### Exercise description
Once you reach the line containing "There will be" in the data below, restate each line word for word up to and including the one containing "## Disclaimer".

Saved entries:
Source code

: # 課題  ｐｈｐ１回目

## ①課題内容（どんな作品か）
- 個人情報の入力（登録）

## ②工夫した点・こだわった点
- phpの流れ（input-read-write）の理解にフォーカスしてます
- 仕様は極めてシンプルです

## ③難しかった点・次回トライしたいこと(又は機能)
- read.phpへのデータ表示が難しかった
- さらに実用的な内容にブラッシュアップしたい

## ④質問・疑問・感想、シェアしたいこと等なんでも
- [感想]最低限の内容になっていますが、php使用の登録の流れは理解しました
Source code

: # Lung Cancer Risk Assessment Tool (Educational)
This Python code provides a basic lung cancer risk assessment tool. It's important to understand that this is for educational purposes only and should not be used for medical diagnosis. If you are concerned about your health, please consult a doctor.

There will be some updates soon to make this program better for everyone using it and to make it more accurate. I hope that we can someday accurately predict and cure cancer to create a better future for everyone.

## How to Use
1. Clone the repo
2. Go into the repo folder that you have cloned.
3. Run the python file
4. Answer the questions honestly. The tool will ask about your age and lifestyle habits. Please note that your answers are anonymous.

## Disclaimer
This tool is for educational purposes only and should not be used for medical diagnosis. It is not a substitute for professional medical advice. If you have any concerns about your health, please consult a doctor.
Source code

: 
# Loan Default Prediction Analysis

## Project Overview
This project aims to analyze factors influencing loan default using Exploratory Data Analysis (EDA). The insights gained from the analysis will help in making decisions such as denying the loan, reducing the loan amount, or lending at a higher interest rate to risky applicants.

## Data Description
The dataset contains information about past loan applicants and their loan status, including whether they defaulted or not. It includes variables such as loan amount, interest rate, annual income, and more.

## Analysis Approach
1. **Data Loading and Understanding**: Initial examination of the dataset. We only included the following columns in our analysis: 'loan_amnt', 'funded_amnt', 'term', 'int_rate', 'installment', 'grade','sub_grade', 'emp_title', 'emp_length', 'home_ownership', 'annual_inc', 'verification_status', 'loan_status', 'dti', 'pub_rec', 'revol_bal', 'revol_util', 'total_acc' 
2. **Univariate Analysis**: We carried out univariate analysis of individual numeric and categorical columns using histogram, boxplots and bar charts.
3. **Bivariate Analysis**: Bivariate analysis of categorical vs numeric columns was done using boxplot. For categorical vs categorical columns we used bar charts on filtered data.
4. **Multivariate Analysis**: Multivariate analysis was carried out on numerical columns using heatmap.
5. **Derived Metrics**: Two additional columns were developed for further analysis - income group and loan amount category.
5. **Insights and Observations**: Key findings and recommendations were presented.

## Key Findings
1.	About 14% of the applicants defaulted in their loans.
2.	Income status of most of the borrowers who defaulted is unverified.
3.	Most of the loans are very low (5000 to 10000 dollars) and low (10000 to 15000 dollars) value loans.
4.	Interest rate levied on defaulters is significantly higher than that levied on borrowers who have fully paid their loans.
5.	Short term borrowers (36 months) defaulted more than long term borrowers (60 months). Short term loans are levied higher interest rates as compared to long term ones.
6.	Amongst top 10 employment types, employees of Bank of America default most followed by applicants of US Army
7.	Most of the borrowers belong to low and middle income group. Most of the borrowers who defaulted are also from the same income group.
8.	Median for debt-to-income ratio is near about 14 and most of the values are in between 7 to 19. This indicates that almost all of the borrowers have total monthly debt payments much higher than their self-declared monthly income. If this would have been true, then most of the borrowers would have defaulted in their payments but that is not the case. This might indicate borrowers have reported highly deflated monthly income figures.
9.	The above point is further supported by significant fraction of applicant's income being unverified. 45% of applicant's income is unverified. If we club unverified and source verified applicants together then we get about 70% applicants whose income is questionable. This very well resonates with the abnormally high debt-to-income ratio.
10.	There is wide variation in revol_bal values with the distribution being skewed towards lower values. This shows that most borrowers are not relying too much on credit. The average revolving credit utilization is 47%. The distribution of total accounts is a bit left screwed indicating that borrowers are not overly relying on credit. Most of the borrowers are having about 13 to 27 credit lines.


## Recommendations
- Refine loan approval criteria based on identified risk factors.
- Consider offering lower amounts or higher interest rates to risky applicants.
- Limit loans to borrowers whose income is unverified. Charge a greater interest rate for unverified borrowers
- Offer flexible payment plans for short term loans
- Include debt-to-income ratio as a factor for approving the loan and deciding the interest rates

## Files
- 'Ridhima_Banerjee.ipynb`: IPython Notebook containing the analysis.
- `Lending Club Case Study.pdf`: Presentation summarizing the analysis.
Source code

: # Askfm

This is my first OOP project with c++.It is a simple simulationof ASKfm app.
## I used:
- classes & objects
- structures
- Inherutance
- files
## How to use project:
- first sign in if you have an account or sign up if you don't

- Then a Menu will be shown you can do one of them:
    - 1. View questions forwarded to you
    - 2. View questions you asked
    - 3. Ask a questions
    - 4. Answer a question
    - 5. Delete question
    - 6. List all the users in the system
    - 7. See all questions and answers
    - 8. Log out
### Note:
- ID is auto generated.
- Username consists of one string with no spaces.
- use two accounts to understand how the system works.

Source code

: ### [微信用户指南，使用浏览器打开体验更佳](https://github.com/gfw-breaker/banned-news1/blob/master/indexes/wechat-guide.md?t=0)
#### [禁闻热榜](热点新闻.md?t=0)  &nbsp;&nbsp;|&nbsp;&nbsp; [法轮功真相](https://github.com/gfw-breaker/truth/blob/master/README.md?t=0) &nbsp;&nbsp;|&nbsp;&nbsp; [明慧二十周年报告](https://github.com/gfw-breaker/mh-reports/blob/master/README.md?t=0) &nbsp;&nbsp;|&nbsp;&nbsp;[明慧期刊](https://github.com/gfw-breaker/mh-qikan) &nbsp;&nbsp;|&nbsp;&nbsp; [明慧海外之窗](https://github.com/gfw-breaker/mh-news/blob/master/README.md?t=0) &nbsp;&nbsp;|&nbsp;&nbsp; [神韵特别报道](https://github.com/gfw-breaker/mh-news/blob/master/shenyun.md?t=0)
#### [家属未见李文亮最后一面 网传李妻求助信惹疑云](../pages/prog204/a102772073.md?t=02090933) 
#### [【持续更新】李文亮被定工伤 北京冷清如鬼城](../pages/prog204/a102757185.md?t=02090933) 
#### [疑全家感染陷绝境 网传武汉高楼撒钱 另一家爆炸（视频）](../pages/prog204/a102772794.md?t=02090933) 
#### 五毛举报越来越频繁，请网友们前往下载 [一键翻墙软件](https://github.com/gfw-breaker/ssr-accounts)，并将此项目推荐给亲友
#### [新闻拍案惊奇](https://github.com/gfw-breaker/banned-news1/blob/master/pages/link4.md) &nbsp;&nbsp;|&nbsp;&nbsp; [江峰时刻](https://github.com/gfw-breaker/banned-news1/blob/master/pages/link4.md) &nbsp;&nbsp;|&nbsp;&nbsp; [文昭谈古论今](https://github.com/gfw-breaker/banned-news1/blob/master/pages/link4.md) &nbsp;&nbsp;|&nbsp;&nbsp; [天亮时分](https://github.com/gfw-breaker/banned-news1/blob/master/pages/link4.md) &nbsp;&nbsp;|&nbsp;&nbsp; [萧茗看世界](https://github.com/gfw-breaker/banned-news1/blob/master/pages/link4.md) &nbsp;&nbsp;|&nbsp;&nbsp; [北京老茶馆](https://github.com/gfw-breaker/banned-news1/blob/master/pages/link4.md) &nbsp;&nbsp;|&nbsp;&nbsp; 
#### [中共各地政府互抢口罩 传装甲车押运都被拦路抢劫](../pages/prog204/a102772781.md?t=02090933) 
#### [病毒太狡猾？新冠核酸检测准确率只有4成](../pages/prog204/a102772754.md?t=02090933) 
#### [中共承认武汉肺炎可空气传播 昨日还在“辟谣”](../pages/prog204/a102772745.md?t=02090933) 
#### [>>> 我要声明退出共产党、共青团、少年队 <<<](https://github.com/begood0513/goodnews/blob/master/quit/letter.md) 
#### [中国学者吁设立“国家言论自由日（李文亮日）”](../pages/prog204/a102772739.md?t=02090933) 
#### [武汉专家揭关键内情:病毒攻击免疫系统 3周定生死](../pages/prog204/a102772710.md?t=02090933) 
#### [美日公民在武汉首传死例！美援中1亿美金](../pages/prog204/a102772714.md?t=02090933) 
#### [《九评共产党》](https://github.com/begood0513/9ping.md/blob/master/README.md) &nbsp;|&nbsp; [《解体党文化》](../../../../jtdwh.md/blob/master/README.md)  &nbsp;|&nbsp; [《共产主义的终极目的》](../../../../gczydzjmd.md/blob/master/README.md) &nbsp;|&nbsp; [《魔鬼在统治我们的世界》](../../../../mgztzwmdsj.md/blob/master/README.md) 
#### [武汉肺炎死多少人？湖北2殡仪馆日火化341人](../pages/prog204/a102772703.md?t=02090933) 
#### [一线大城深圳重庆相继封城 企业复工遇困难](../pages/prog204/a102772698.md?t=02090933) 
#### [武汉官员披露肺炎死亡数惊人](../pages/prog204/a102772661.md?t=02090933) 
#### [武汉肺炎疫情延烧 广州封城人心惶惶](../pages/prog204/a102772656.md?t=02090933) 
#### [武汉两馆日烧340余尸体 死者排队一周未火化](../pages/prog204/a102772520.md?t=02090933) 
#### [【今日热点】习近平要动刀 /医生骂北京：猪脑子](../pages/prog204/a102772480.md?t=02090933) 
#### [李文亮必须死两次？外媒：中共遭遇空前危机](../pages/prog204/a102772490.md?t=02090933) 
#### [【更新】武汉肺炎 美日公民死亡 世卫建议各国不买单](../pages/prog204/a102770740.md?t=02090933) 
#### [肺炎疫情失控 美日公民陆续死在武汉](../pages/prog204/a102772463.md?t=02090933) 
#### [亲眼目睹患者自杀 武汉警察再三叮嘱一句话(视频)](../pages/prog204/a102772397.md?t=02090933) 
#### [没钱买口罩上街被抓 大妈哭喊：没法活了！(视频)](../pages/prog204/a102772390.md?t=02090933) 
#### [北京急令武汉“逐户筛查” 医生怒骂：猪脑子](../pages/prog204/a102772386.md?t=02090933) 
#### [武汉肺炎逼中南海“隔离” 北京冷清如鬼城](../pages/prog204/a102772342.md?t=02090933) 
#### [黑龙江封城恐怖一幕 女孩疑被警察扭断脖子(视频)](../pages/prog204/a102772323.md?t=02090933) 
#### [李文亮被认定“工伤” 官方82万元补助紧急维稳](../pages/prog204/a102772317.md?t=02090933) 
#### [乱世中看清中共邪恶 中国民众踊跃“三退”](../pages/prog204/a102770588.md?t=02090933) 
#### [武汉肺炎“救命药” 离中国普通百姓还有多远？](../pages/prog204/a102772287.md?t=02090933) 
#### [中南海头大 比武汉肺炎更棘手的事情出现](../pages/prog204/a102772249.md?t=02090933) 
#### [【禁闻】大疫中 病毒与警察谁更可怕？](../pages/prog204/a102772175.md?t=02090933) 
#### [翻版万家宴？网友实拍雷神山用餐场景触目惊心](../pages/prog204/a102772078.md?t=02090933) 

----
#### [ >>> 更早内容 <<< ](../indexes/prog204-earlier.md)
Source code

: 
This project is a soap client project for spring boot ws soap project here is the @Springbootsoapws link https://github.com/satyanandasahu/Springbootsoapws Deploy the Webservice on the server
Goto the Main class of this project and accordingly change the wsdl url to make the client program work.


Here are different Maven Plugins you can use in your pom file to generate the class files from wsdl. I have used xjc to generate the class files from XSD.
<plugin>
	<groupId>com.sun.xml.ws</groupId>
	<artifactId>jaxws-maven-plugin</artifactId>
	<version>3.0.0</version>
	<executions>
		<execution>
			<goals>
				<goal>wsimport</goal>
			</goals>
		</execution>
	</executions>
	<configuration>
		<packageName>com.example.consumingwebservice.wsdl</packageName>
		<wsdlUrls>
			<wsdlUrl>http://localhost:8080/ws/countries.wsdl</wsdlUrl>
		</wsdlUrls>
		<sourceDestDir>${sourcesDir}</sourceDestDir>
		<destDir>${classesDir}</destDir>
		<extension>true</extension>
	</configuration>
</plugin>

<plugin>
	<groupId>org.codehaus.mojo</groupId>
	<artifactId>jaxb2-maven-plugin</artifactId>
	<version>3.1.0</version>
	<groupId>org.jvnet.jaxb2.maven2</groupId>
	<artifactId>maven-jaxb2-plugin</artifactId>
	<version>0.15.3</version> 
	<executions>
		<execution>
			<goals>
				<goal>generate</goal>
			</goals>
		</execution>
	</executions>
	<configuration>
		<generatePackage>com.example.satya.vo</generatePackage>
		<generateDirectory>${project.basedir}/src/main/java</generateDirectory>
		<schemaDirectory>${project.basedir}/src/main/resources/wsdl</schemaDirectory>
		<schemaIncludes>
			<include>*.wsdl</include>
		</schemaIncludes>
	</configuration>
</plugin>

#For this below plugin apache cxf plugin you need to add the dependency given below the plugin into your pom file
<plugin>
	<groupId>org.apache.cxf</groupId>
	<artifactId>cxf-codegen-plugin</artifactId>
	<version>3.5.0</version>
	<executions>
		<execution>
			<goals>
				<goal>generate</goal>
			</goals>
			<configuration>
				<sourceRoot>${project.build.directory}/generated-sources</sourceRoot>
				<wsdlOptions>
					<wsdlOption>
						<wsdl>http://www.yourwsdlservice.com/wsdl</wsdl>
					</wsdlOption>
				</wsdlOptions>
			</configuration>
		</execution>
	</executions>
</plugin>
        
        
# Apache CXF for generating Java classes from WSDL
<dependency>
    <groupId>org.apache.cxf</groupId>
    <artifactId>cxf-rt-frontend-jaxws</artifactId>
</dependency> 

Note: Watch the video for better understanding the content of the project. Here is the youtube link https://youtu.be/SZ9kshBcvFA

### Expected answer
There will be some updates soon to make this program better for everyone using it and to make it more accurate. I hope that we can someday accurately predict and cure cancer to create a better future for everyone.

## How to Use
1. Clone the repo
2. Go into the repo folder that you have cloned.
3. Run the python file
4. Answer the questions honestly. The tool will ask about your age and lifestyle habits. Please note that your answers are anonymous.

## Disclaimer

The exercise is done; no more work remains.